Per la dichiarazione dei redditi omessa l’art.1 comma 1 del DLgs. 471/97 prevede una sanzione pari al 120% delle imposte dovute con un minimo di 250 euro.
L’omessa presentazione della dichiarazione dei redditi può essere ravveduta solo entro 90 giorni dal relativo termine di presentazione riducendo la sanzione da omessa dichiarazione a 1/10, come prevede l’art.13 comma 1 lettera c) del DLgs. 472/97.
Considerato che il termine di presentazione del modello Redditi 2025 (inerente all’anno 2024) è spirato il 31 ottobre 2025, il termine per ravvedere l’omessa dichiarazione è ormai spirato il 29 gennaio 2026.
Se il contribuente non si è ravveduto entro il 29 gennaio, può comunque avere interesse a presentare la dichiarazione.
Se il modello Redditi 2025 (inerente all’anno 2024) è presentato, pagando anche le imposte, le sanzioni e gli interessi, entro il termine di presentazione del modello Redditi 2026 (inerente all’anno 2025) senza che ci siano controlli fiscali o penali, c’è la non punibilità penale e, dal punto di vista amministrativo, si applica la sanzione del 75% e non del 120%.

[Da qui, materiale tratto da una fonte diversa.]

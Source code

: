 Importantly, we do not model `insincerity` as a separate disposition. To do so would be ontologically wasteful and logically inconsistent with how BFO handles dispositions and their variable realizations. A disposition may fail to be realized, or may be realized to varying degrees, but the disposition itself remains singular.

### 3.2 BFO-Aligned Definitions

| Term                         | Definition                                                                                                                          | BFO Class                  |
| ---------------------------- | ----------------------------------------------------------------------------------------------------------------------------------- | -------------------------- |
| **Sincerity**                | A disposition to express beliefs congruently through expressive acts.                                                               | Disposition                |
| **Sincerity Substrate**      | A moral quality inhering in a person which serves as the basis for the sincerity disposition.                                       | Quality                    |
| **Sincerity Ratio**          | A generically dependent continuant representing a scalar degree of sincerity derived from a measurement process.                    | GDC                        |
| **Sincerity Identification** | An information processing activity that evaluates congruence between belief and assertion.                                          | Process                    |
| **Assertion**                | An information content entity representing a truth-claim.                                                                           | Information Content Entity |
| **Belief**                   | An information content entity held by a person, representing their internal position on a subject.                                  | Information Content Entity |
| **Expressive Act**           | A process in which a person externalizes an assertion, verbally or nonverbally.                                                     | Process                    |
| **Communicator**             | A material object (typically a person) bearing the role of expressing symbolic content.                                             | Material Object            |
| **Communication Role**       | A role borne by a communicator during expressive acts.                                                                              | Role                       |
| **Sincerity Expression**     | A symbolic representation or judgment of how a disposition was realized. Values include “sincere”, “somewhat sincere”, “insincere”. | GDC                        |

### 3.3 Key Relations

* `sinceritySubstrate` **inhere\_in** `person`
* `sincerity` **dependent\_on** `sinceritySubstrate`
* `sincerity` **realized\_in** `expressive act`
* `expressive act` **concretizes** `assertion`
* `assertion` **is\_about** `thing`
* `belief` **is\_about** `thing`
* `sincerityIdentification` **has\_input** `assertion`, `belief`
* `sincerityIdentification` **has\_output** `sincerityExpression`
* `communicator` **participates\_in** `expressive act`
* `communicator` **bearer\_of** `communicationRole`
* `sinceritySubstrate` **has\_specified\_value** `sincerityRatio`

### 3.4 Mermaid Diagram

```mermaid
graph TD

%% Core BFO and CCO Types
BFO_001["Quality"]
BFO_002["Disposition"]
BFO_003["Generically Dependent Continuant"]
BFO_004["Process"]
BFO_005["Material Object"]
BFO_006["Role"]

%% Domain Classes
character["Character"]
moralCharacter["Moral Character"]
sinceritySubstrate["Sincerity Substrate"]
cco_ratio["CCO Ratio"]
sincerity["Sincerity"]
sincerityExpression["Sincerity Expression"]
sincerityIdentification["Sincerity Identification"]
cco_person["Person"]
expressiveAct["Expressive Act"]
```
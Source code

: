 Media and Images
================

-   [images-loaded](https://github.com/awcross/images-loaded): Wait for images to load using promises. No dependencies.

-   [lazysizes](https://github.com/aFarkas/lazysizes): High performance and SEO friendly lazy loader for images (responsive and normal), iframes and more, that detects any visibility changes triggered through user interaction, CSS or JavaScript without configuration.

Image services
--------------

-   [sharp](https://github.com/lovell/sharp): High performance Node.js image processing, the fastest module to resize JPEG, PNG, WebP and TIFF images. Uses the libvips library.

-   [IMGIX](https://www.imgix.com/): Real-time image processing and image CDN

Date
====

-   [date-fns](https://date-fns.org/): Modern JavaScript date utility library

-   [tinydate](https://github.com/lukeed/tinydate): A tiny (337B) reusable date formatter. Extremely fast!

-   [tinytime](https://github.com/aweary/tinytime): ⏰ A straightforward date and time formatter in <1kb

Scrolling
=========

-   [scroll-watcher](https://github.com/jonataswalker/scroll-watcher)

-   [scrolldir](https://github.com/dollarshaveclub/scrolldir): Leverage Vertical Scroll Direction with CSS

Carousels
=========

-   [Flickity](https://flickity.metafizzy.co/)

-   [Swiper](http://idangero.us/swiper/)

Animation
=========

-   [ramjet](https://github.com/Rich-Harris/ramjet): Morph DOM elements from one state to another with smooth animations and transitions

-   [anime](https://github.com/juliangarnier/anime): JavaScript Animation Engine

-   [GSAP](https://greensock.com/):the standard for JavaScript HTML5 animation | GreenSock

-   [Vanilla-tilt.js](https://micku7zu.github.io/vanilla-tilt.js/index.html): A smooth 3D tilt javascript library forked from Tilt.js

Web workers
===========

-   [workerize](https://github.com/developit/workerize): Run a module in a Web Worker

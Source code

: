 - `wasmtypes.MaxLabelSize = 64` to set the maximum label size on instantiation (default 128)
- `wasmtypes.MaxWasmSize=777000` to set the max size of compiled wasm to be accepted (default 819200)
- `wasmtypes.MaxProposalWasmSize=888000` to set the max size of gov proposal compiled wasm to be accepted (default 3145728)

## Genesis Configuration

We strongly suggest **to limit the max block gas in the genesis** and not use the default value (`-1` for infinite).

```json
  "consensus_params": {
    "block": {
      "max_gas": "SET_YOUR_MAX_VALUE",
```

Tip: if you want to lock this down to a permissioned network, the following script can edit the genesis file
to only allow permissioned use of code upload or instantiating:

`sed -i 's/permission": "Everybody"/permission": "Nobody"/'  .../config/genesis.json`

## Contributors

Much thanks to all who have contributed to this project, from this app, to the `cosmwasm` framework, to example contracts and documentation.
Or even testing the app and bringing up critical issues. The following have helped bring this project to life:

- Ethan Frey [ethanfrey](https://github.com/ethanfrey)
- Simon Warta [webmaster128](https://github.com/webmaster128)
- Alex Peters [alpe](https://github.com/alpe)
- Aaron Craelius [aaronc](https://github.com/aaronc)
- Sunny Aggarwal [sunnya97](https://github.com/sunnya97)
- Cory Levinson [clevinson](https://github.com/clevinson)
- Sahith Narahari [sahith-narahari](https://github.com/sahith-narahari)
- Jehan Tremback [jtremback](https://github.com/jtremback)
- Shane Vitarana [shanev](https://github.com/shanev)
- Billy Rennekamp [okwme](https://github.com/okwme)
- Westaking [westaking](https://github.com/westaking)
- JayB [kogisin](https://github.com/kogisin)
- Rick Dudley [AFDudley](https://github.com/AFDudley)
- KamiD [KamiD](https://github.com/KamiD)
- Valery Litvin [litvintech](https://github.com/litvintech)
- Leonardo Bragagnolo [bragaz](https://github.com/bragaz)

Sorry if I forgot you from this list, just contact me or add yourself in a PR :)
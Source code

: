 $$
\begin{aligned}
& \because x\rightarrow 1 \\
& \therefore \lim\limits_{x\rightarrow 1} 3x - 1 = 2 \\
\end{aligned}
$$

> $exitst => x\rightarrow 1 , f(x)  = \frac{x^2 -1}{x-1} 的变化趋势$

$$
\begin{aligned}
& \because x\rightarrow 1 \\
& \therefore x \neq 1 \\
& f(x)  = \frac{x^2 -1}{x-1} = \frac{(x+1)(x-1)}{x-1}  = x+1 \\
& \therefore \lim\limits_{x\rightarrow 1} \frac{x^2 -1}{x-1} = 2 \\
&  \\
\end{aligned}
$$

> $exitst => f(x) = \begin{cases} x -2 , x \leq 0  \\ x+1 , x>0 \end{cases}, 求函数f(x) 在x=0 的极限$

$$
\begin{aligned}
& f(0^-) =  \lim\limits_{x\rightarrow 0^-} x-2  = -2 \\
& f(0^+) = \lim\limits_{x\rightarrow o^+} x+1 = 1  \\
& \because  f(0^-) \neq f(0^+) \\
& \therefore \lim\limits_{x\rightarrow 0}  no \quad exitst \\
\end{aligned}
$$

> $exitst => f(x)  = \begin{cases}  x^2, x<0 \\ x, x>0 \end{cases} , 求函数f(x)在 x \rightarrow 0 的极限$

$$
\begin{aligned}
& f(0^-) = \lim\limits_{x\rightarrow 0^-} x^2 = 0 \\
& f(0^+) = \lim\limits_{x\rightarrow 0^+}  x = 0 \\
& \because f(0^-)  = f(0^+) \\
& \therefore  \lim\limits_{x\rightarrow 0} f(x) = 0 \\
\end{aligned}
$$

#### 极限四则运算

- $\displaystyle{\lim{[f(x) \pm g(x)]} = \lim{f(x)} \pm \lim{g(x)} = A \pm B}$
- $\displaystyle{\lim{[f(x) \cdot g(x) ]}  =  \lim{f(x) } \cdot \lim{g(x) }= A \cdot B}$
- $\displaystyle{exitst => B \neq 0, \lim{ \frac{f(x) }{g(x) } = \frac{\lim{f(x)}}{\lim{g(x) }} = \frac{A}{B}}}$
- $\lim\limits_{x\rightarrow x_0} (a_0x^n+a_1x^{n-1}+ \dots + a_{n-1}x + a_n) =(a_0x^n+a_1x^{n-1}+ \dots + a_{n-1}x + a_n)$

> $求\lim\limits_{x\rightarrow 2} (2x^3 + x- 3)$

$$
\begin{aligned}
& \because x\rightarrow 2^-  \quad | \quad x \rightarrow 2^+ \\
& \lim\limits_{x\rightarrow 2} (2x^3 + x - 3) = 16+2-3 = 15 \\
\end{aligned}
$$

Se il modello Redditi 2025 (inerente all’anno 2024) è presentato entro il termine di accertamento, in assenza di controlli fiscali, quindi entro il 31 dicembre 2032, si applica la sanzione del 75% e non del 120%.
Se le imposte sono pagate decorsi i 90 giorni dal termine di presentazione della dichiarazione, secondo la prassi le sanzioni sono comunque proporzionali quindi del 120% o, se è stata presentata la dichiarazione omessa prima del controllo, del 75%. Tale sanzione può tuttavia essere ridotta sino al quarto, applicando la percentuale del 56,25%.
Le considerazioni effettuate valgono, sostanzialmente, anche per la dichiarazione IVA e per la dichiarazione del sostituto d’imposta.